Magdalena Kogut Czarkowska, Vaisakh Shaji (Timelex)

Artificial Intelligence is rapidly transforming mental health research. From predictive algorithms for depression to chatbots offering cognitive-behavioral support, AI-driven mental health studies promise earlier detection and personalized interventions. However, obtaining participants’ informed consent remains the cornerstone of trust and legitimacy in mental health studies – whether conducted in traditional clinical settings or through digital tools.

Consent under the GDPR: legal requirements

Consent is one of the legal grounds for lawful processing of personal data or special categories of personal data under the General Data Protection Regulation (GDPR).

  • Article 4(11) – defines consent as a freely given, specific, informed and unambiguous expression of a data subject’s wishes;
  • Article 6(1)(a) – provides consent as one of the lawful basis for processing personal data, while Article 9(2)(a) requires explicit consent for processing special category data, including health and mental health information;
  • Article 7 – mandates that consent must be demonstrable, and data subjects must be able to withdraw it at any time, easily and without penalty.

In mental health trials, where participants may experience fluctuating capacity or vulnerabilities, these principles take on deeper meaning.
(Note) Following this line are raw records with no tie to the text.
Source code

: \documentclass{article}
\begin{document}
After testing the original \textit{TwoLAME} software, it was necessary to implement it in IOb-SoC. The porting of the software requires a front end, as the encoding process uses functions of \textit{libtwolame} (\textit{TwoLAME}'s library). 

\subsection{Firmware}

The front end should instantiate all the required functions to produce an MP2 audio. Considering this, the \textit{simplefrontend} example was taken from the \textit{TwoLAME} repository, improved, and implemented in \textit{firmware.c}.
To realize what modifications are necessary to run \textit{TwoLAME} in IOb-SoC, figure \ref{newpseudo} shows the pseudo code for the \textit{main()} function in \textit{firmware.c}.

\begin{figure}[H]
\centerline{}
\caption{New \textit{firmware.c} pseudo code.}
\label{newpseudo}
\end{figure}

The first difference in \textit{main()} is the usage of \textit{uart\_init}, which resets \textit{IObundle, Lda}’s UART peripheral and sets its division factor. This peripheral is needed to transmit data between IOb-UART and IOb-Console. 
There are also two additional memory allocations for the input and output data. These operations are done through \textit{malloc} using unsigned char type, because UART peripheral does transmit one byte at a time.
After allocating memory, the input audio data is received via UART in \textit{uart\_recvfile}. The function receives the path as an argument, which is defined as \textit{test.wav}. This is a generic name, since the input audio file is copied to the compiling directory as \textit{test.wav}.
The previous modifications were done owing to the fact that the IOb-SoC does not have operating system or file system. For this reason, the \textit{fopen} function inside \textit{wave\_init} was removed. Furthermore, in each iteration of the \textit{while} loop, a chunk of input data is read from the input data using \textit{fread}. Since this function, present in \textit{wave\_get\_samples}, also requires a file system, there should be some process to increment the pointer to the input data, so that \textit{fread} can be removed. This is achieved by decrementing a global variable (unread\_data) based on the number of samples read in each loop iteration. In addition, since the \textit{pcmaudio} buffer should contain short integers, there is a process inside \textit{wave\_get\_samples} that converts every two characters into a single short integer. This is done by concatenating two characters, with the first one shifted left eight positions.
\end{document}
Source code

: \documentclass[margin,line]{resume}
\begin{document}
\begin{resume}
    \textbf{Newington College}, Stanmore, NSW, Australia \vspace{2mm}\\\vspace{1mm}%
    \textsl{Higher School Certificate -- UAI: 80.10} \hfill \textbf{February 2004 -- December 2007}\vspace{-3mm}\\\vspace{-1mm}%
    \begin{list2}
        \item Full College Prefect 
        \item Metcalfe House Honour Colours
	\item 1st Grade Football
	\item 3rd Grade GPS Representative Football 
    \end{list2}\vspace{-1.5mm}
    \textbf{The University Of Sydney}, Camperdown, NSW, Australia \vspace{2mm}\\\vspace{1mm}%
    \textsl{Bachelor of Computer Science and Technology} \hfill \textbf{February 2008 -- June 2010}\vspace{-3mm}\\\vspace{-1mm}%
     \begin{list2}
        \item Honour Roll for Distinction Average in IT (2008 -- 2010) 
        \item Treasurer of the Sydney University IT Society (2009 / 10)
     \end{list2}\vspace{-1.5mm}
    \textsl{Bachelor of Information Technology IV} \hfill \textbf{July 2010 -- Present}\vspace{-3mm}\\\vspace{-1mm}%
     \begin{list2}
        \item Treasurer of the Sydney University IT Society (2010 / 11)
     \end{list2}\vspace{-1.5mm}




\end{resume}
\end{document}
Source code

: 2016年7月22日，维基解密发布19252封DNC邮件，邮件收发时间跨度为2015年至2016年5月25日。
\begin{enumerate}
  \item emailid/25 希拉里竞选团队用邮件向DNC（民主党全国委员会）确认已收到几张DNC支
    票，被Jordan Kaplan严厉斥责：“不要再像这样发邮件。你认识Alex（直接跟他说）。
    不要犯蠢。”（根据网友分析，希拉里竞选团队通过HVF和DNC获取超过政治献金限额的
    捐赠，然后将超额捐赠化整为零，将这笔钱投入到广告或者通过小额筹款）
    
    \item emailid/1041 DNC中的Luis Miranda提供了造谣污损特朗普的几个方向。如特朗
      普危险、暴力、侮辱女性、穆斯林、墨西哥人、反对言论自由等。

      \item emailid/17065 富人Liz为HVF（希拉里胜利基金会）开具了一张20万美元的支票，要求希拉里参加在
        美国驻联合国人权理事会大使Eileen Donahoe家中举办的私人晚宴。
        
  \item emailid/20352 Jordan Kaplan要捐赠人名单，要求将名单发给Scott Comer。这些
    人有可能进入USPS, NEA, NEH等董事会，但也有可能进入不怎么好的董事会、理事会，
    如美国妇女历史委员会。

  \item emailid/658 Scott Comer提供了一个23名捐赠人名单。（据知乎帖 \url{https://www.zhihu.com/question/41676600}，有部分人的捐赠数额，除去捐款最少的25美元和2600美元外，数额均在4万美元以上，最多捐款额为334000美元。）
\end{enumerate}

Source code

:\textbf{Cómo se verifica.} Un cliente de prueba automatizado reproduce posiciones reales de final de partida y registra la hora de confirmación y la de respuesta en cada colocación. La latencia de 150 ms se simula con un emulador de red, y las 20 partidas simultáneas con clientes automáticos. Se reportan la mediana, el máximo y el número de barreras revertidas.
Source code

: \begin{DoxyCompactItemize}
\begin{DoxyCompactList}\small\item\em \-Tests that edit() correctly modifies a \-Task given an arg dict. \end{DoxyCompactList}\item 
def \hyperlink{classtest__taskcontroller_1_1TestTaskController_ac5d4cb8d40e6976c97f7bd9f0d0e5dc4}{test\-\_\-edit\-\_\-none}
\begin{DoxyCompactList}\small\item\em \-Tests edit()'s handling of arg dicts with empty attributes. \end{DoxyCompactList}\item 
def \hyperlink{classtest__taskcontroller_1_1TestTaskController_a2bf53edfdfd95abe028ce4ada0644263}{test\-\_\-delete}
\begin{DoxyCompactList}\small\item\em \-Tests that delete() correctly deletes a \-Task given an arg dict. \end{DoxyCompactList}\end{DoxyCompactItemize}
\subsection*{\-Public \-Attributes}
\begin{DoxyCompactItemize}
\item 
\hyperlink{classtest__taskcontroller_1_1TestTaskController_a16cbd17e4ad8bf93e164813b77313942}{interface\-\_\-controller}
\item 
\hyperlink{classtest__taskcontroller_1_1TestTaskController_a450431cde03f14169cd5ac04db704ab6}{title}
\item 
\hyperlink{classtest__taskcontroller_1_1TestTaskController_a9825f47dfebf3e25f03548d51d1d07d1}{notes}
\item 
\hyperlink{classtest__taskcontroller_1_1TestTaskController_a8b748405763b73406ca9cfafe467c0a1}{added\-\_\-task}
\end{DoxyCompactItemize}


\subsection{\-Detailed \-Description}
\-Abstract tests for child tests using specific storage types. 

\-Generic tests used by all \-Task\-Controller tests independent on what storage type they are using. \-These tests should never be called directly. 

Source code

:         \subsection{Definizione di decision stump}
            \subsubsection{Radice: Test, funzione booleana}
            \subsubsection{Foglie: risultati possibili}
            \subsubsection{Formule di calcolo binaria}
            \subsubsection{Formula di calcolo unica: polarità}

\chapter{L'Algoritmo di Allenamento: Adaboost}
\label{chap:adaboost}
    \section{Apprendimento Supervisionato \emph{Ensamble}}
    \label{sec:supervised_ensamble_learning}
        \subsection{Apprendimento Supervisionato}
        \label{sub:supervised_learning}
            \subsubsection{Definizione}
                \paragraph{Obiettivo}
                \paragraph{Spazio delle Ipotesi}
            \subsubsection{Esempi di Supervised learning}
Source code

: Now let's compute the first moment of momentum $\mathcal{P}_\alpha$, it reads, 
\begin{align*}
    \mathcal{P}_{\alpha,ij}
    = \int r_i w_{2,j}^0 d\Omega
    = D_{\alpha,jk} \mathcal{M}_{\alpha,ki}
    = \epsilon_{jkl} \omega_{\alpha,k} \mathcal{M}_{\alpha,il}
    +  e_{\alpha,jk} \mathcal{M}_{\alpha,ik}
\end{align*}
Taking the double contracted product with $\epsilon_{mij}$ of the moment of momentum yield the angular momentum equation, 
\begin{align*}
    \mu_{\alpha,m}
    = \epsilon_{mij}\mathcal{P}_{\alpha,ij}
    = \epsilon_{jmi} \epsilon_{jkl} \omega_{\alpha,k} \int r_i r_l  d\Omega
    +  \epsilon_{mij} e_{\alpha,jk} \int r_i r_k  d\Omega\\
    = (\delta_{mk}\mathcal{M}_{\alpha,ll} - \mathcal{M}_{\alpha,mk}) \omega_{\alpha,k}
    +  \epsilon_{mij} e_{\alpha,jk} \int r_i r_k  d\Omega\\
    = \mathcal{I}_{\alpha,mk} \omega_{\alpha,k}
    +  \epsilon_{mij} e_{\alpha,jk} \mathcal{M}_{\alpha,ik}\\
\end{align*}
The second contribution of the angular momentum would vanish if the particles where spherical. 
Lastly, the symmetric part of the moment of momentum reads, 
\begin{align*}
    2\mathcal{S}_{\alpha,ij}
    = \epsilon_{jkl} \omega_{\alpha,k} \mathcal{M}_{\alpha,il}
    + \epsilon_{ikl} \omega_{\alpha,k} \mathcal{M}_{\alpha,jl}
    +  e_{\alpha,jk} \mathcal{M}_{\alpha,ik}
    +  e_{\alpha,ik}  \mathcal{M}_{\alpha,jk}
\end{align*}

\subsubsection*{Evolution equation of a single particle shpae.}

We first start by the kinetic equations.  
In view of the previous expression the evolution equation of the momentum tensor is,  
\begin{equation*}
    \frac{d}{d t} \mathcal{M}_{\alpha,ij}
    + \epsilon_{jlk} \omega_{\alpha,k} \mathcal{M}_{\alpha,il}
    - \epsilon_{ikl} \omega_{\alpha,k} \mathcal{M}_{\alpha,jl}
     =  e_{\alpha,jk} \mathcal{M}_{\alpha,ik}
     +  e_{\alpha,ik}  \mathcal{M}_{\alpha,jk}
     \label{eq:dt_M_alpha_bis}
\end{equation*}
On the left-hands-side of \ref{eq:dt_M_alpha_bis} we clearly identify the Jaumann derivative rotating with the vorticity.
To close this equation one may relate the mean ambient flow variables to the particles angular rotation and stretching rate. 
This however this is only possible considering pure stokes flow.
Consent should not be treated as a mere bureaucratic exercise of obtaining a signature; rather, it requires that the individual is genuinely able to comprehend their declaration of will and is in a position to express it voluntarily.

Broad consent in scientific research

Recital 33 of the GDPR clarifies that individuals can give consent to certain areas of scientific research when it is not possible to fully identify purposes in advance. This flexibility – known as broad consent – is essential in mental health research, where data may later support new studies, AI training, or meta-analysis.

The European Data Protection Board (EDPB) clarifies that broad consent is not license for open-ended data use. It must be accompanied by:

  • Transparency and ethics oversight;
  • Safeguards under Article 89(1) – data minimization, pseudonymisation, access controls;
  • Continuous engagement with participants

In essence, the concept of “broad consent” enables scientific research purposes but demands structured governance, particularly when AI tools repurpose data beyond the original trial context.

Ethical consent vs. consent as a legal basis for personal data processing

Ethical consent requirement requires a participant’s voluntary decision to take part in a study. As clarified by the EDPB, in the context of a clinical trial, this consent requirement addresses fundamental rights issues of the participant. The importance of ethical consent is underlined in such important international instruments like Declaration of Helsinki and Oviedo Convention.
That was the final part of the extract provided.